However, the classical travel recommendation systems hardly prove useful. They face many problems while providing truly personalised as well as context-aware recommendations. Primarily, they rely on static data and often limited algorithms that may not encompass all of the complexity surrounding travel decisions [9, 10]. Another long-term implication is the transparencies of decision-making processes that have led to user distrust and low adoption [11, 12]. The consequence has been emerging demand for systems of higher dimensions, which are supposed to give accurate recommendations but also provide simple explanations for the recommendations they recommend.

With XAI, new avenues open that attempt to work around such problems.
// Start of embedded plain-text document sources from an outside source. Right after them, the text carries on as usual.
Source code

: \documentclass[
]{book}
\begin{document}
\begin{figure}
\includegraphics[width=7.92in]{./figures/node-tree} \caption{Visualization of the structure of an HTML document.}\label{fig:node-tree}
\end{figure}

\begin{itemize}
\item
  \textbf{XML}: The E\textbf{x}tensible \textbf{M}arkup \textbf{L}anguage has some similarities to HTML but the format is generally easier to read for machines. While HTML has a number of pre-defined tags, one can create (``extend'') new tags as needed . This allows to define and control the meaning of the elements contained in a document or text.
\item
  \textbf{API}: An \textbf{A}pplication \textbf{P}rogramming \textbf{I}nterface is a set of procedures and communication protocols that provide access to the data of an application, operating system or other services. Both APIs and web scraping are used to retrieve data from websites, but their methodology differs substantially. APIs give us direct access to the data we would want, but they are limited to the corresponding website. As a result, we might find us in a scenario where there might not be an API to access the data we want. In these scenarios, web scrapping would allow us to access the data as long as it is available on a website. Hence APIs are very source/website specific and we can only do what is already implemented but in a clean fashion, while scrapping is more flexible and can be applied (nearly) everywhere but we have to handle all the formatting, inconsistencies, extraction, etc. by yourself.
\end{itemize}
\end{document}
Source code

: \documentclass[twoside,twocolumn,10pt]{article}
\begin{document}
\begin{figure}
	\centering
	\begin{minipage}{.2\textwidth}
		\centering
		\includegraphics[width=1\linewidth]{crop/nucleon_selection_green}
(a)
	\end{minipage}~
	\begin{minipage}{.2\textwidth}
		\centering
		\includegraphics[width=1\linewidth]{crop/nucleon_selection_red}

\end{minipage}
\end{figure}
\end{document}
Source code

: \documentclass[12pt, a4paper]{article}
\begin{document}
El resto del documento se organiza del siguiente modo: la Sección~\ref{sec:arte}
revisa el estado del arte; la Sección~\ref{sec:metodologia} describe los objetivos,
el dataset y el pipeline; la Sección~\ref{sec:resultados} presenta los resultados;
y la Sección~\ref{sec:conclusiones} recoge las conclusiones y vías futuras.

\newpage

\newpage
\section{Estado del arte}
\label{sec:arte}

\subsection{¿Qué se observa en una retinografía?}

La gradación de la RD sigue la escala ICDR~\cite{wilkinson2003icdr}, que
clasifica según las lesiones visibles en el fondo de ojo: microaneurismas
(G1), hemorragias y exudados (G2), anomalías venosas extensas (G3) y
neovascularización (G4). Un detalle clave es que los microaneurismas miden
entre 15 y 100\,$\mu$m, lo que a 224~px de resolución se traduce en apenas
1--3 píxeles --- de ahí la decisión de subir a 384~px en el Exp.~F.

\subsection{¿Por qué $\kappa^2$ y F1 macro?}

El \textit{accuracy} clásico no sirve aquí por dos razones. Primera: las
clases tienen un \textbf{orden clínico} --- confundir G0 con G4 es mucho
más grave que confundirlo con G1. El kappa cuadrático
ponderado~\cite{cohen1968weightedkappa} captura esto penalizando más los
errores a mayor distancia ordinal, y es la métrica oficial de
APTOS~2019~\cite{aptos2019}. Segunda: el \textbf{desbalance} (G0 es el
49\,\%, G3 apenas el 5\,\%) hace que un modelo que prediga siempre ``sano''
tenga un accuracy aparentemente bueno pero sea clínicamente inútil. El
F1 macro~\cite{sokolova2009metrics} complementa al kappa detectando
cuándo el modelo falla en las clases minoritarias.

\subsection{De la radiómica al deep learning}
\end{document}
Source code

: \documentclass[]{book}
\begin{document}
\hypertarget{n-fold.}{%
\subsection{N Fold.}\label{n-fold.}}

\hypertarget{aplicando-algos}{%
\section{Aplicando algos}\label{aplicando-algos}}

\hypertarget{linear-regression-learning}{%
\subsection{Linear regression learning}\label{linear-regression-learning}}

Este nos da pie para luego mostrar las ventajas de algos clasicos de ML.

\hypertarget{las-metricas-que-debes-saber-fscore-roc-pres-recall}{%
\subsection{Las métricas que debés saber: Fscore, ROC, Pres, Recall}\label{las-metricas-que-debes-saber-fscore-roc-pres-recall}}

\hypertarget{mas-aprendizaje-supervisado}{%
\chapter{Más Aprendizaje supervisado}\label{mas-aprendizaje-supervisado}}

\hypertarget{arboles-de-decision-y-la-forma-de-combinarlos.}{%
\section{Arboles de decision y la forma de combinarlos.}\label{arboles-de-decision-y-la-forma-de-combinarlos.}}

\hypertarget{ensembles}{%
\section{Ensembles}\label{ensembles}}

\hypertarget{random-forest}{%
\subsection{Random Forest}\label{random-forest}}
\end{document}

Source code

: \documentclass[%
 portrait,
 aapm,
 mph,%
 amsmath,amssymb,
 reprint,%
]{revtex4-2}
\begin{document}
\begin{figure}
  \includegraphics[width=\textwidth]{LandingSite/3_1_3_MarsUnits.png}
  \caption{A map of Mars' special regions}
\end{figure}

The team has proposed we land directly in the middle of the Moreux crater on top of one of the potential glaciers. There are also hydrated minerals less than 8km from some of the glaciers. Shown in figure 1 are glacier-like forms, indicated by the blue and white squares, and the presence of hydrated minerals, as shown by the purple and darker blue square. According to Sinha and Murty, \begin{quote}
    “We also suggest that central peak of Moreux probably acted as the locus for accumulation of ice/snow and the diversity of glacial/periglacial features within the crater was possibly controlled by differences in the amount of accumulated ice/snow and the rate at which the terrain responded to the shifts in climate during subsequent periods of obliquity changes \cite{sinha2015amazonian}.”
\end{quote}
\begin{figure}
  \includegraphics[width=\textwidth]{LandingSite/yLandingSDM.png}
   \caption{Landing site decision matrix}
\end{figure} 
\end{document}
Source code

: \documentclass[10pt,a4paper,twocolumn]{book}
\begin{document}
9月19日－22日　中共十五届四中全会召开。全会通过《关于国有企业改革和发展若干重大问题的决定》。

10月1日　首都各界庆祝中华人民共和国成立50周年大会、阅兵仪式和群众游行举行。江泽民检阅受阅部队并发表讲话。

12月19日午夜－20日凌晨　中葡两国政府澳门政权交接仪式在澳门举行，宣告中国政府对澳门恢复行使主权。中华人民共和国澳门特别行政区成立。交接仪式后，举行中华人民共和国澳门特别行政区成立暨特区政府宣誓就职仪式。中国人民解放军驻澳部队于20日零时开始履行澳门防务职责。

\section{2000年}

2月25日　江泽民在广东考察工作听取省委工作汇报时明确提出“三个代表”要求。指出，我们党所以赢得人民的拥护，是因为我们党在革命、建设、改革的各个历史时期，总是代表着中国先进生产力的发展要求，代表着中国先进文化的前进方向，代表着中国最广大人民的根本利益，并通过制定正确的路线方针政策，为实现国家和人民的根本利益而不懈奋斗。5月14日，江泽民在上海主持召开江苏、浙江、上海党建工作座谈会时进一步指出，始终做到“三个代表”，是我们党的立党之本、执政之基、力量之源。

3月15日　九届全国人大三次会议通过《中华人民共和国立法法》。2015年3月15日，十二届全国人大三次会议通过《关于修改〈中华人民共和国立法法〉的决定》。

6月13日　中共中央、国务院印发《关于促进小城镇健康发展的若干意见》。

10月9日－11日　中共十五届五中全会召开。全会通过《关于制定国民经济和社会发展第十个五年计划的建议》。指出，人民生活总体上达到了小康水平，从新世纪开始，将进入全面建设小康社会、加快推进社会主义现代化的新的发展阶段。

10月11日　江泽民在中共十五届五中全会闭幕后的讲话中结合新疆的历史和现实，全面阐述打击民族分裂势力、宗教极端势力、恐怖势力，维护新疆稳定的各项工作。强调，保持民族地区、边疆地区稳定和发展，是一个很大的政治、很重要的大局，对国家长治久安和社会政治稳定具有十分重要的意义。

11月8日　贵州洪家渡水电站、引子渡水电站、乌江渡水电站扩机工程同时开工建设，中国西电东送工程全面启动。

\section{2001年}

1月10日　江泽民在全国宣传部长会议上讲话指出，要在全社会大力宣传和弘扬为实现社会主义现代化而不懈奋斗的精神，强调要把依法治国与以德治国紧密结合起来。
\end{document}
XAI techniques now are taking complex AI models and making them understandable to the human user; they bridge the gap between advanced algorithms and better user comprehension [13, 14]. Among them, SHAP (SHapley Additive exPlanations) presents itself as very promising for receiving insight into what model predictions are coming down the pipe [15, 16]. SHAP values, based on ideas from game theory, offer a unified approach for understanding model outputs and make them particularly suitable for applications in travel recommendation systems [17, 18].

Many recent studies focus on multiple approaches to developing travel recommendation systems. Wang and Wang [8] suggest the integration idea of LLM and POI recommendations, which present, possible ways that could fall under multimodal recommendation, context-aware systems, to explainable AI. Oh and Lee [9] have successfully evaluated and explained tourist satisfaction concerning local festivals based on SHAP importance detection of influencing factors for visitor experiences. Such works serve as evidence of the strong interest in XAI within tourism applications.

Some of the innovative approaches were proposed for the purposes of POI recommendation and route optimization. For example, Ahmad et al. [6] proposed a stochastic approach in terms of Markov chains relating to optimised routes of travel subject to specific constraints of the user and place popularity. Liu et al. [10] proposed an interaction-enhanced and time-aware graph convolutional network, ITGCN, towards successive POI recommendations to nullify the constraints in capturing long-term preferences and dynamic timeliness issues. Zheng et al. [13] designed an MOEA for recommending tourism routes, considering the improvement of the distribution and diversity of Pareto-optimal solutions. Another promising direction is the integration of knowledge graph and sentiment analysis with the aim of enhancing the quality of recommendations. Zeng and Zheng [12] proposed a knowledge graph feature learning for tourism recommendation systems based on semantic information to elevate accuracy. Shao et al. [11] presented a Sentiment-aware Multi-modal Topic Model, SMTM, for personal travel recommendation taking into consideration the user's sentiment and multi-modal data in social media sites.

Table 1 presents the primary XAI methods identified in the tourism recommendation literature review, arranged in order of decreasing frequency of use. SHAP emerges as the dominant method, being referenced extensively across multiple studies, particularly in the context of explainable travel recommendations and user preference modeling.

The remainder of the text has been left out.